• [Entries taken from a collection]:
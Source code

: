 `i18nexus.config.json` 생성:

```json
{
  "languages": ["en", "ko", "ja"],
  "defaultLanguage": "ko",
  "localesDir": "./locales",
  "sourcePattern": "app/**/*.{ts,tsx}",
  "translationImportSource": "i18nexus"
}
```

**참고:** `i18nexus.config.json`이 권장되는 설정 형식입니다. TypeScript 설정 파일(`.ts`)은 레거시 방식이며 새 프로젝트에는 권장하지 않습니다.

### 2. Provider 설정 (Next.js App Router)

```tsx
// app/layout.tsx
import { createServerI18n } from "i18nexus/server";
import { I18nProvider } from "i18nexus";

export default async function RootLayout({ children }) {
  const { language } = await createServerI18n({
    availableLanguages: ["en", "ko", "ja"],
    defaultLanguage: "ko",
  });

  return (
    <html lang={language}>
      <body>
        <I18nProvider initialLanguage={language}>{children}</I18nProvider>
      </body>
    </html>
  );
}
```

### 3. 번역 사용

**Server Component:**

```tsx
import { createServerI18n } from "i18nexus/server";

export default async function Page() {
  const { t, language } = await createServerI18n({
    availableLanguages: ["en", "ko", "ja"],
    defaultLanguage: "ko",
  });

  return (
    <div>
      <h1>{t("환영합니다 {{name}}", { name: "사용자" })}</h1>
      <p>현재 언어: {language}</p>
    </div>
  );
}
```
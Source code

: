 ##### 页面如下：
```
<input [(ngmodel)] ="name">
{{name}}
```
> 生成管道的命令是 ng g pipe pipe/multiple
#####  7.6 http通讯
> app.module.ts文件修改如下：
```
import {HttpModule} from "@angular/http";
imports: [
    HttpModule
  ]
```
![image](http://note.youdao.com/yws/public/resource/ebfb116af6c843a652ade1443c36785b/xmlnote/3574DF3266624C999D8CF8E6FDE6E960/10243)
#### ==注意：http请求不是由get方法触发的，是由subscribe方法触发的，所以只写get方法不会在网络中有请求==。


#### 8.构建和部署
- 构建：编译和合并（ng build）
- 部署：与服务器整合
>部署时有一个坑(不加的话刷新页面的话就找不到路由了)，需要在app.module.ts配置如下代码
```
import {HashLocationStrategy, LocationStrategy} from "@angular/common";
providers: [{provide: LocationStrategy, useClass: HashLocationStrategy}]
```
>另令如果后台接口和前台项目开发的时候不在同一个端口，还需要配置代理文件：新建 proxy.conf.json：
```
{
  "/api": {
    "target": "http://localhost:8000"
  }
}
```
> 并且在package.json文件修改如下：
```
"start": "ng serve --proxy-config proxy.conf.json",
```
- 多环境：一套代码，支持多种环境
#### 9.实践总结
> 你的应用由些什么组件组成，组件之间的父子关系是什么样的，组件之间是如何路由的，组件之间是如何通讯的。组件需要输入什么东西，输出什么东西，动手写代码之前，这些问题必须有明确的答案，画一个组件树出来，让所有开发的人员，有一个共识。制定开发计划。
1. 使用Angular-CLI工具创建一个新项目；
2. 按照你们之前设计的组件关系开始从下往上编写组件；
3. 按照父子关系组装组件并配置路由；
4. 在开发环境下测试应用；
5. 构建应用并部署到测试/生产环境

• [Task details]: Every line above is to be duplicated exactly as shown.

• [Solved problem]:
Source code

: `i18nexus.config.json` 생성:

```json
{
  "languages": ["en", "ko", "ja"],
  "defaultLanguage": "ko",
  "localesDir": "./locales",
  "sourcePattern": "app/**/*.{ts,tsx}",
  "translationImportSource": "i18nexus"
}
```

**참고:** `i18nexus.config.json`이 권장되는 설정 형식입니다. TypeScript 설정 파일(`.ts`)은 레거시 방식이며 새 프로젝트에는 권장하지 않습니다.

### 2. Provider 설정 (Next.js App Router)

```tsx
// app/layout.tsx
import { createServerI18n } from "i18nexus/server";
import { I18nProvider } from "i18nexus";

export default async function RootLayout({ children }) {
  const { language } = await createServerI18n({
    availableLanguages: ["en", "ko", "ja"],
    defaultLanguage: "ko",
  });

  return (
    <html lang={language}>
      <body>
        <I18nProvider initialLanguage={language}>{children}</I18nProvider>
      </body>
    </html>
  );
}
```

### 3. 번역 사용

**Server Component:**

```tsx
import { createServerI18n } from "i18nexus/server";

export default async function Page() {
  const { t, language } = await createServerI18n({
    availableLanguages: ["en", "ko", "ja"],
    defaultLanguage: "ko",
  });

  return (
    <div>
      <h1>{t("환영합니다 {{name}}", { name: "사용자" })}</h1>
      <p>현재 언어: {language}</p>
    </div>
  );
}
```
Source code

: ##### 页面如下：
```
<input [(ngmodel)] ="name">
{{name}}
```
> 生成管道的命令是 ng g pipe pipe/multiple
#####  7.6 http通讯
> app.module.ts文件修改如下：
```
import {HttpModule} from "@angular/http";
imports: [
    HttpModule
  ]
```
![image](http://note.youdao.com/yws/public/resource/ebfb116af6c843a652ade1443c36785b/xmlnote/3574DF3266624C999D8CF8E6FDE6E960/10243)
#### ==注意：http请求不是由get方法触发的，是由subscribe方法触发的，所以只写get方法不会在网络中有请求==。


#### 8.构建和部署
- 构建：编译和合并（ng build）
- 部署：与服务器整合
>部署时有一个坑(不加的话刷新页面的话就找不到路由了)，需要在app.module.ts配置如下代码
```
import {HashLocationStrategy, LocationStrategy} from "@angular/common";
providers: [{provide: LocationStrategy, useClass: HashLocationStrategy}]
```
>另令如果后台接口和前台项目开发的时候不在同一个端口，还需要配置代理文件：新建 proxy.conf.json：
```
{
  "/api": {
    "target": "http://localhost:8000"
  }
}
```
> 并且在package.json文件修改如下：
```
"start": "ng serve --proxy-config proxy.conf.json",
```
- 多环境：一套代码，支持多种环境
#### 9.实践总结
> 你的应用由些什么组件组成，组件之间的父子关系是什么样的，组件之间是如何路由的，组件之间是如何通讯的。组件需要输入什么东西，输出什么东西，动手写代码之前，这些问题必须有明确的答案，画一个组件树出来，让所有开发的人员，有一个共识。制定开发计划。
1. 使用Angular-CLI工具创建一个新项目；
2. 按照你们之前设计的组件关系开始从下往上编写组件；
3. 按照父子关系组装组件并配置路由；
4. 在开发环境下测试应用；
5. 构建应用并部署到测试/生产环境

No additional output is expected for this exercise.